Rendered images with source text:
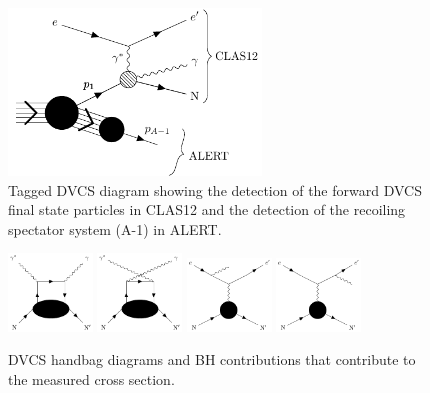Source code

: \begin{figure}
   \centering
   \includegraphics[width=0.60\textwidth]{../tikz/dvcs_feynman/dvcs_feynman-figure0.pdf}
   \caption{\label{fig:taggedDVCS}Tagged DVCS diagram showing the detection of 
   the forward DVCS final state particles in CLAS12 and the detection of the 
recoiling spectator system (A-1) in ALERT.}
\end{figure}

\begin{figure}
   \centering
   \includegraphics[width=0.20\textwidth]{../tikz/dvcs_feynman/dvcs_feynman-figure1.pdf}
   \includegraphics[width=0.20\textwidth]{../tikz/dvcs_feynman/dvcs_feynman-figure2.pdf}
   \includegraphics[width=0.20\textwidth]{../tikz/dvcs_feynman/dvcs_feynman-figure3.pdf}
   \includegraphics[width=0.20\textwidth]{../tikz/dvcs_feynman/dvcs_feynman-figure4.pdf}
   \caption{\label{fig:DVCShandbag}DVCS handbag diagrams and BH contributions 
   that contribute to the measured cross section.}
\end{figure}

* _Instructions for the task_
Copy all of the data above exactly. Leave out every picture.

* _Solution to this task_
Source code

: \begin{figure}
   \centering
   \includegraphics[width=0.60\textwidth]{../tikz/dvcs_feynman/dvcs_feynman-figure0.pdf}
   \caption{\label{fig:taggedDVCS}Tagged DVCS diagram showing the detection of 
   the forward DVCS final state particles in CLAS12 and the detection of the 
recoiling spectator system (A-1) in ALERT.}
\end{figure}

\begin{figure}
   \centering
   \includegraphics[width=0.20\textwidth]{../tikz/dvcs_feynman/dvcs_feynman-figure1.pdf}
   \includegraphics[width=0.20\textwidth]{../tikz/dvcs_feynman/dvcs_feynman-figure2.pdf}
   \includegraphics[width=0.20\textwidth]{../tikz/dvcs_feynman/dvcs_feynman-figure3.pdf}
   \includegraphics[width=0.20\textwidth]{../tikz/dvcs_feynman/dvcs_feynman-figure4.pdf}
   \caption{\label{fig:DVCShandbag}DVCS handbag diagrams and BH contributions 
   that contribute to the measured cross section.}
\end{figure}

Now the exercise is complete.